Stop us if this sounds familiar: Jason Garrett, perhaps one of the league's most risk-averse coaches, played for overtime and ended up losing.
On Sunday, the Cowboys trailed the Redskins by 10 points with just under five minutes left in the fourth quarter. They cut the lead to three, and with the ball on Washington's 31, 12 seconds on the clock and a timeout remaining, Garrett didn't take a shot downfield for a chance to win the game outright. Instead, he ran the ball up the middle, called timeout to set up a 47-yard field goal that, thanks to a controversial penalty against the long snapper, became a 52-yarder.
Almost predictably, the ball clanked off the upright.

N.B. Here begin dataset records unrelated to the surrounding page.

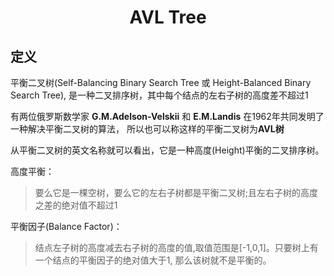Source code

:# <center>AVL Tree

## 定义
平衡二叉树(Self-Balancing Binary Search Tree 或 Height-Balanced Binary Search Tree),
是一种二叉排序树，其中每个结点的左右子树的高度差不超过1

有两位俄罗斯数学家 **G.M.Adelson-Velskii** 和 **E.M.Landis** 在1962年共同发明了一种解决平衡二叉树的算法，
所以也可以称这样的平衡二叉树为**AVL树**

从平衡二叉树的英文名称就可以看出，它是一种高度(Height)平衡的二叉排序树。

高度平衡：
> 要么它是一棵空树，要么它的左右子树都是平衡二叉树;且左右子树的高度之差的绝对值不超过1
> 

平衡因子(Balance Factor)：
> 结点左子树的高度减去右子树的高度的值,取值范围是[-1,0,1]。只要树上有一个结点的平衡因子的绝对值大于1,
> 那么该树就不是平衡的。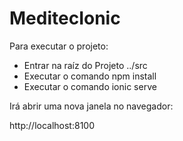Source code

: # MeditecIonic


Para executar o projeto:

- Entrar na raíz do Projeto ../src
- Executar o comando npm install
- Executar o comando ionic serve

Irá abrir uma nova janela no navegador:

http://localhost:8100
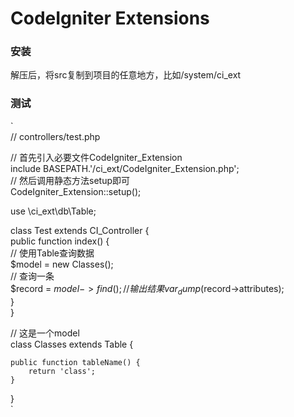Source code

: CodeIgniter Extensions
======
### 安装 ######  
解压后，将src复制到项目的任意地方，比如/system/ci_ext  
 
### 测试 ######
`  
// controllers/test.php  
  
// 首先引入必要文件CodeIgniter_Extension  
include BASEPATH.'/ci_ext/CodeIgniter_Extension.php';  
// 然后调用静态方法setup即可  
CodeIgniter_Extension::setup();  
  
use \ci_ext\db\Table;  
  
class Test extends CI_Controller {    
	public function index() {  
		// 使用Table查询数据  
		$model = new Classes();  
		// 查询一条  
		$record = $model->find();  
		// 输出结果  
		var_dump($record->attributes);  
	}  
}  

// 这是一个model  
class Classes extends Table {  
	  
	public function tableName() {  
		return 'class';  
	}  
	  
}  
`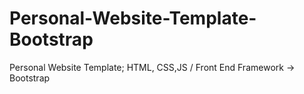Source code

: # Personal-Website-Template-Bootstrap
Personal Website Template; HTML, CSS,JS / Front End Framework -> Bootstrap
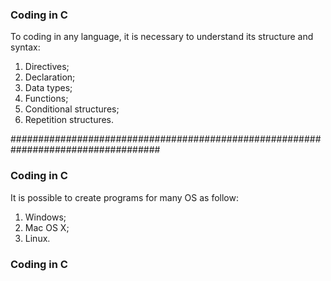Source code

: ### Coding in C

To coding in any language, it is necessary to understand its structure and syntax:

1. Directives;
2. Declaration;
3. Data types;
4. Functions;
5. Conditional structures;
6. Repetition structures.

###################################################################################

### Coding in C

It is possible to create programs for many OS as follow:

1. Windows;
2. Mac OS X;
3. Linux.

### Coding in C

Cowboys lose, again. But not to worry, Garrett can explain why he never even considered throwing the ball downfield for a chance to win in regulation.
"The biggest thing after we got ourselves into field goal range was to try to get up there and clock the ball, preserve that last timeout and then give us the freedom," Garrett explained, via the Fort Worth Star-Telegram. "I think we were trying to get the ball down to 12 seconds. So once we got down to that point, the biggest thing that we wanted to do was maximize the field goal opportunity and run the ball, make some yards, use the timeout and then kick the game-tying field goal."
Two weeks ago, the Cowboys had a chance to beat the Texans but Garrett again couldn't get out of his own way.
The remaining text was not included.